February 11th is the International Day of Women and Girls in Science, declared by the UN with the aim of promoting full and equal access to and participation in science for women and girls, and further achieving gender equality and the empowerment of women and girls.

To mark the day, we’re taking the opportunity to celebrate some of our own brilliant women in science, by finding out more about the amazing things they do and how they got to where they are today.

Dr Jena Meinecke is a Junior Research Fellow in Physics at Christ Church. Her research interests centre on laboratory astrophysics and plasma physics. She is currently a laboratory astrophysicist studying the origins of magnetic fields. Using high-energy lasers such as the National Ignition Facility (NIF) laser, she recreates astrophysical objects in the laboratory such as supernovas.

During her time in Oxford, she has been involved in a number of schemes working with Oxford's female physicists. She is the founder and former President of the Oxford Women in Physics Society (2013-2015), and the founder of the Oxford Women in Physics mentoring Programme (2014). She was involved in the Conference for Undergraduate Women in Physics (CUWiP) (2014), and is also the co-founder of the ScienceGrrl Oxford Chapter (2014).

Jena MeineckeSummarise your research area

Using the largest laser on Earth, I recreate scaled astrophysical conditions in the laboratory to understand the origins of magnetic fields in our universe. In the past, I’ve created a scaled version of the supernova remnant Cassiopeia A in the laboratory that is small enough to fit in the palm of your hand. By creating miniature versions of powerful astrophysical events here on Earth, I can generate small seed magnetic fields and amplify them with turbulence to explain the strong fields we observe in our universe today.

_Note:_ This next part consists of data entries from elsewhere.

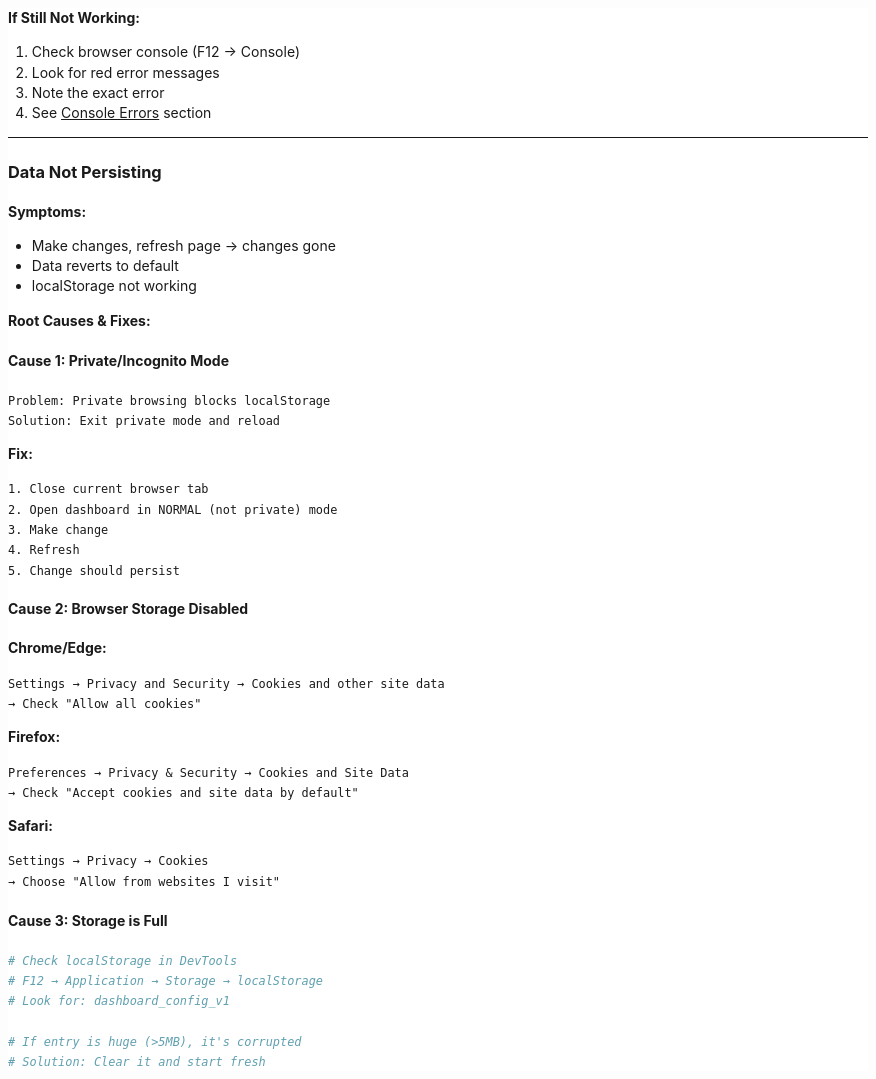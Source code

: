 **If Still Not Working:**

1. Check browser console (F12 → Console)
2. Look for red error messages
3. Note the exact error
4. See [Console Errors](#console-errors) section

---

### Data Not Persisting

**Symptoms:**

- Make changes, refresh page → changes gone
- Data reverts to default
- localStorage not working

**Root Causes & Fixes:**

#### Cause 1: Private/Incognito Mode

```
Problem: Private browsing blocks localStorage
Solution: Exit private mode and reload
```

**Fix:**
```
1. Close current browser tab
2. Open dashboard in NORMAL (not private) mode
3. Make change
4. Refresh
5. Change should persist
```

#### Cause 2: Browser Storage Disabled

**Chrome/Edge:**
```
Settings → Privacy and Security → Cookies and other site data
→ Check "Allow all cookies"
```

**Firefox:**
```
Preferences → Privacy & Security → Cookies and Site Data
→ Check "Accept cookies and site data by default"
```

**Safari:**
```
Settings → Privacy → Cookies
→ Choose "Allow from websites I visit"
```

#### Cause 3: Storage is Full

```powershell
# Check localStorage in DevTools
# F12 → Application → Storage → localStorage
# Look for: dashboard_config_v1

# If entry is huge (>5MB), it's corrupted
# Solution: Clear it and start fresh
```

What were your favourite subjects at school, and why?

Maths. Definitely. It's the unifying language of the universe. Physics is then just using that language to describe the world around us. 

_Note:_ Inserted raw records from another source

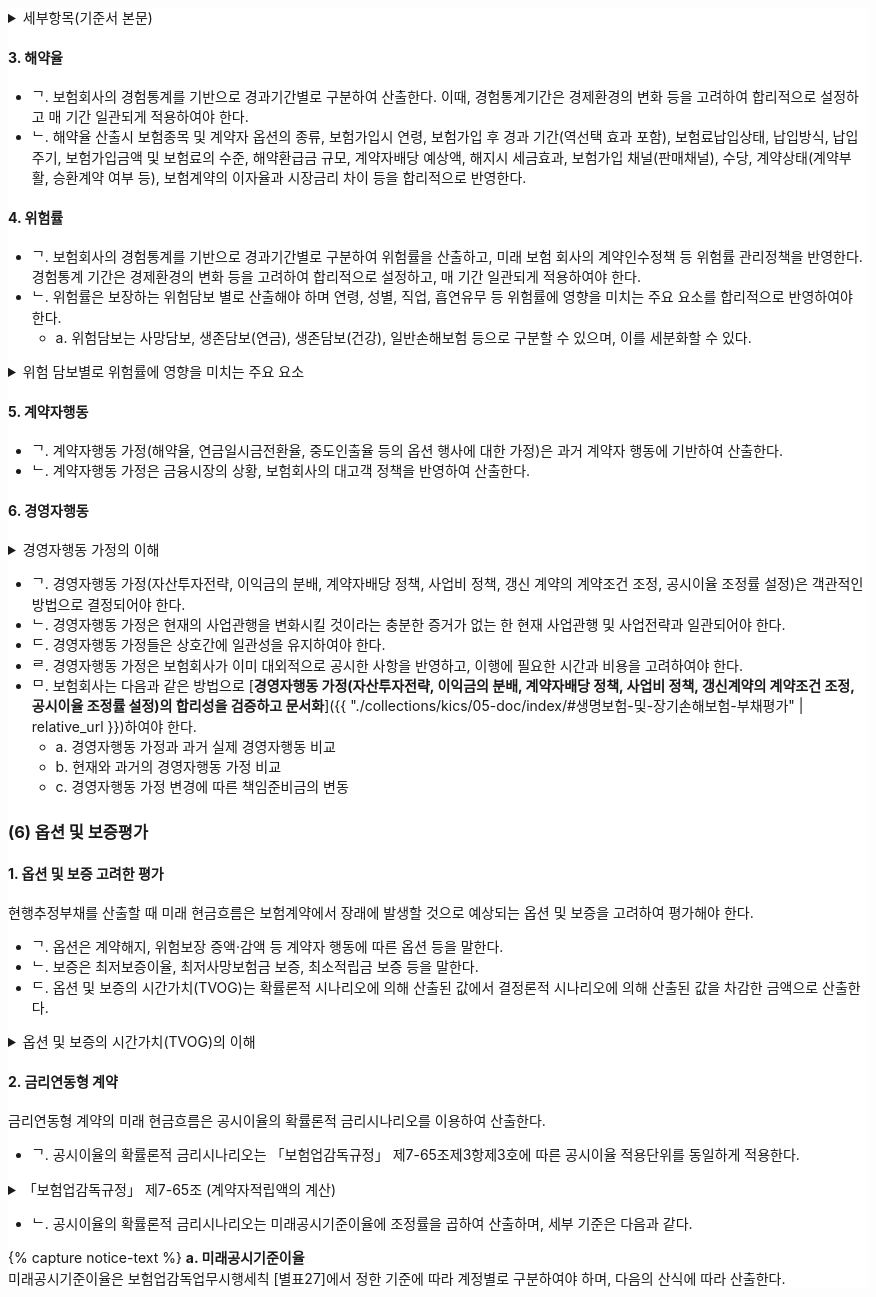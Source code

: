 <details><summary>세부항목(기준서 본문)</summary></details>

#### 3. 해약율
- ᄀ. 보험회사의 경험통계를 기반으로 경과기간별로 구분하여 산출한다. 이때, 경험통계기간은 경제환경의 변화 등을 고려하여 합리적으로 설정하고 매 기간 일관되게 적용하여야 한다.
- ᄂ. 해약율 산출시 보험종목 및 계약자 옵션의 종류, 보험가입시 연령, 보험가입 후 경과 기간(역선택 효과 포함), 보험료납입상태, 납입방식, 납입주기, 보험가입금액 및 보험료의 수준, 해약환급금 규모, 계약자배당 예상액, 해지시 세금효과, 보험가입 채널(판매채널), 수당, 계약상태(계약부활, 승환계약 여부 등), 보험계약의 이자율과 시장금리 차이 등을 합리적으로 반영한다.

#### 4. 위험률
- ᄀ. 보험회사의 경험통계를 기반으로 경과기간별로 구분하여 위험률을 산출하고, 미래 보험 회사의 계약인수정책 등 위험률 관리정책을 반영한다. 경험통계 기간은 경제환경의 변화 등을 고려하여 합리적으로 설정하고, 매 기간 일관되게 적용하여야 한다.
- ᄂ. 위험률은 보장하는 위험담보 별로 산출해야 하며 연령, 성별, 직업, 흡연유무 등 위험률에 영향을 미치는 주요 요소를 합리적으로 반영하여야 한다.
  - a. 위험담보는 사망담보, 생존담보(연금), 생존담보(건강), 일반손해보험 등으로 구분할 수 있으며, 이를 세분화할 수 있다.

<details><summary>위험 담보별로 위험률에 영향을 미치는 주요 요소</summary></details>

#### 5. 계약자행동
- ᄀ. 계약자행동 가정(해약율, 연금일시금전환율, 중도인출율 등의 옵션 행사에 대한 가정)은 과거 계약자 행동에 기반하여 산출한다.
- ᄂ. 계약자행동 가정은 금융시장의 상황, 보험회사의 대고객 정책을 반영하여 산출한다.

#### 6. 경영자행동

<details><summary>경영자행동 가정의 이해</summary></details>

- ᄀ. 경영자행동 가정(자산투자전략, 이익금의 분배, 계약자배당 정책, 사업비 정책, 갱신 계약의 계약조건 조정, 공시이율 조정률 설정)은 객관적인 방법으로 결정되어야 한다.
- ᄂ. 경영자행동 가정은 현재의 사업관행을 변화시킬 것이라는 충분한 증거가 없는 한 현재 사업관행 및 사업전략과 일관되어야 한다.
- ᄃ. 경영자행동 가정들은 상호간에 일관성을 유지하여야 한다.
- ᄅ. 경영자행동 가정은 보험회사가 이미 대외적으로 공시한 사항을 반영하고, 이행에 필요한 시간과 비용을 고려하여야 한다.
- ᄆ. 보험회사는 다음과 같은 방법으로 [**경영자행동 가정(자산투자전략, 이익금의 분배, 계약자배당 정책, 사업비 정책, 갱신계약의 계약조건 조정, 공시이율 조정률 설정)의 합리성을 검증하고 문서화**]({{ "./collections/kics/05-doc/index/#생명보험-및-장기손해보험-부채평가" | relative_url }})하여야 한다.
  - a. 경영자행동 가정과 과거 실제 경영자행동 비교
  - b. 현재와 과거의 경영자행동 가정 비교
  - c. 경영자행동 가정 변경에 따른 책임준비금의 변동


### (6) 옵션 및 보증평가
#### 1. 옵션 및 보증 고려한 평가
현행추정부채를 산출할 때 미래 현금흐름은 보험계약에서 장래에 발생할 것으로 예상되는 옵션 및 보증을 고려하여 평가해야 한다.
- ᄀ. 옵션은 계약해지, 위험보장 증액·감액 등 계약자 행동에 따른 옵션 등을 말한다.
- ᄂ. 보증은 최저보증이율, 최저사망보험금 보증, 최소적립금 보증 등을 말한다.
- ᄃ. 옵션 및 보증의 시간가치(TVOG)는 확률론적 시나리오에 의해 산출된 값에서 결정론적 시나리오에 의해 산출된 값을 차감한 금액으로 산출한다.

<details><summary>옵션 및 보증의 시간가치(TVOG)의 이해</summary></details>

#### 2. 금리연동형 계약
금리연동형 계약의 미래 현금흐름은 공시이율의 확률론적 금리시나리오를 이용하여 산출한다.
- ᄀ. 공시이율의 확률론적 금리시나리오는 「보험업감독규정」 제7-65조제3항제3호에 따른 공시이율 적용단위를 동일하게 적용한다.

<details><summary> 「보험업감독규정」 제7-65조 (계약자적립액의 계산)</summary></details>

- ᄂ. 공시이율의 확률론적 금리시나리오는 미래공시기준이율에 조정률을 곱하여 산출하며, 세부 기준은 다음과 같다.

{% capture notice-text %}
**a. 미래공시기준이율**   
미래공시기준이율은 보험업감독업무시행세칙 [별표27]에서 정한 기준에 따라 계정별로 구분하여야 하며, 다음의 산식에 따라 산출한다.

When and why did you decide to study science at university? 

On accident when I was 20 years old. I was going to be an artist but needed to complete some basic courses first. I started with some higher-level mathematics and found them really stimulating. One term, the maths course I wanted was full, so I randomly took a physics course. That was a game changer. Physics allowed me to see the world in a new way using the language of mathematics by applying it to my everyday life.

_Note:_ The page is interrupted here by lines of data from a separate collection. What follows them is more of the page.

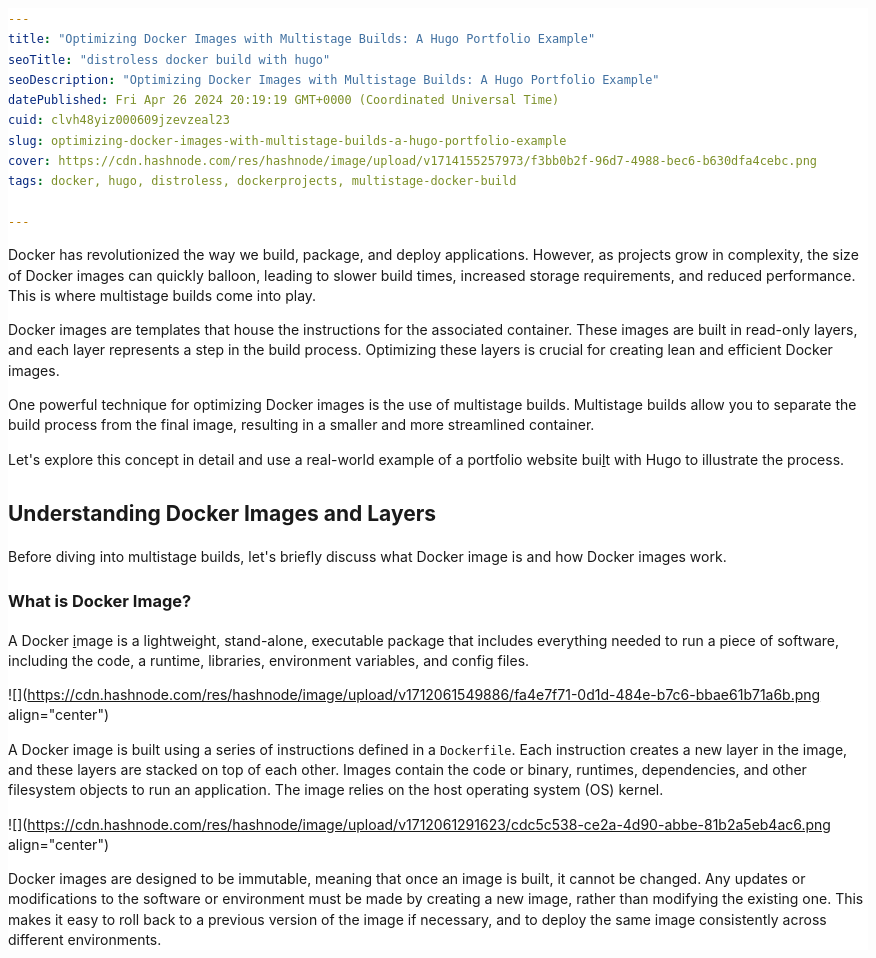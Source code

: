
 ```yaml
---
title: "Optimizing Docker Images with Multistage Builds: A Hugo Portfolio Example"
seoTitle: "distroless docker build with hugo"
seoDescription: "Optimizing Docker Images with Multistage Builds: A Hugo Portfolio Example"
datePublished: Fri Apr 26 2024 20:19:19 GMT+0000 (Coordinated Universal Time)
cuid: clvh48yiz000609jzevzeal23
slug: optimizing-docker-images-with-multistage-builds-a-hugo-portfolio-example
cover: https://cdn.hashnode.com/res/hashnode/image/upload/v1714155257973/f3bb0b2f-96d7-4988-bec6-b630dfa4cebc.png
tags: docker, hugo, distroless, dockerprojects, multistage-docker-build

---
```


Docker has revolutionized the way we build, package, and deploy applications. However, as projects grow in complexity, the size of Docker images can quickly balloon, leading to slower build times, increased storage requirements, and reduced performance. This is where multistage builds come into play.

Docker images are templates that house the instructions for the associated container. These images are built in read-only layers, and each layer represents a step in the build process. Optimizing these layers is crucial for creating lean and efficient Docker images.

One powerful technique for optimizing Docker images is the use of multistage builds. Multistage builds allow you to separate the build process from the final image, resulting in a smaller and more streamlined container.

Let's explore this concept in detail and use a real-world example of a portfolio website bui[l](https://medium.com/@navneetskahlon/optimizing-docker-images-best-practices-and...)t with Hugo to illustrate the process.

## **Understanding Docker Images and Layers**

Before diving into multistage builds, let's briefly discuss what Docker image is and how Docker images work.

### What is Docker Image?

A Docker [i](https://medium.com/@navneetskahlon/optimizing-docker-images-best-practices-and...)mage is a lightweight, stand-alone, executable package that includes everything needed to run a piece of software, including the code, a runtime, libraries, environment variables, and config files.

![](https://cdn.hashnode.com/res/hashnode/image/upload/v1712061549886/fa4e7f71-0d1d-484e-b7c6-bbae61b71a6b.png align="center")

A Docker image is built using a series of instructions defined in a `Dockerfile`. Each instruction creates a new layer in the image, and these layers are stacked on top of each other. Images contain the code or binary, runtimes, dependencies, and other filesystem objects to run an application. The image relies on the host operating system (OS) kernel.

![](https://cdn.hashnode.com/res/hashnode/image/upload/v1712061291623/cdc5c538-ce2a-4d90-abbe-81b2a5eb4ac6.png align="center")

Docker images are designed to be immutable, meaning that once an image is built, it cannot be changed. Any updates or modifications to the software or environment must be made by creating a new image, rather than modifying the existing one. This makes it easy to roll back to a previous version of the image if necessary, and to deploy the same image consistently across different environments.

What aspect of your work do you most enjoy? 

The analysis step. Most researchers (1) develop an idea, (2) apply for lab time, (3) do the experiment, (4) analyse the data, and (5) write up the results. I really enjoy step 4 because I feel a bit like a detective.The rules of physics are absolute—it’s up to us to understand how they work. We often do experiments, hoping for a specific result, but get something cryptic instead.I like working through the pieces of evidence to figure out the universe’s secret.

What's the most fascinating thing you've learnt as part of your study of science?

Sonolumniescence. Using sound waves to pop bubbles, releasing light. Unbelievable! 

What's the best piece of advice you've ever been given? 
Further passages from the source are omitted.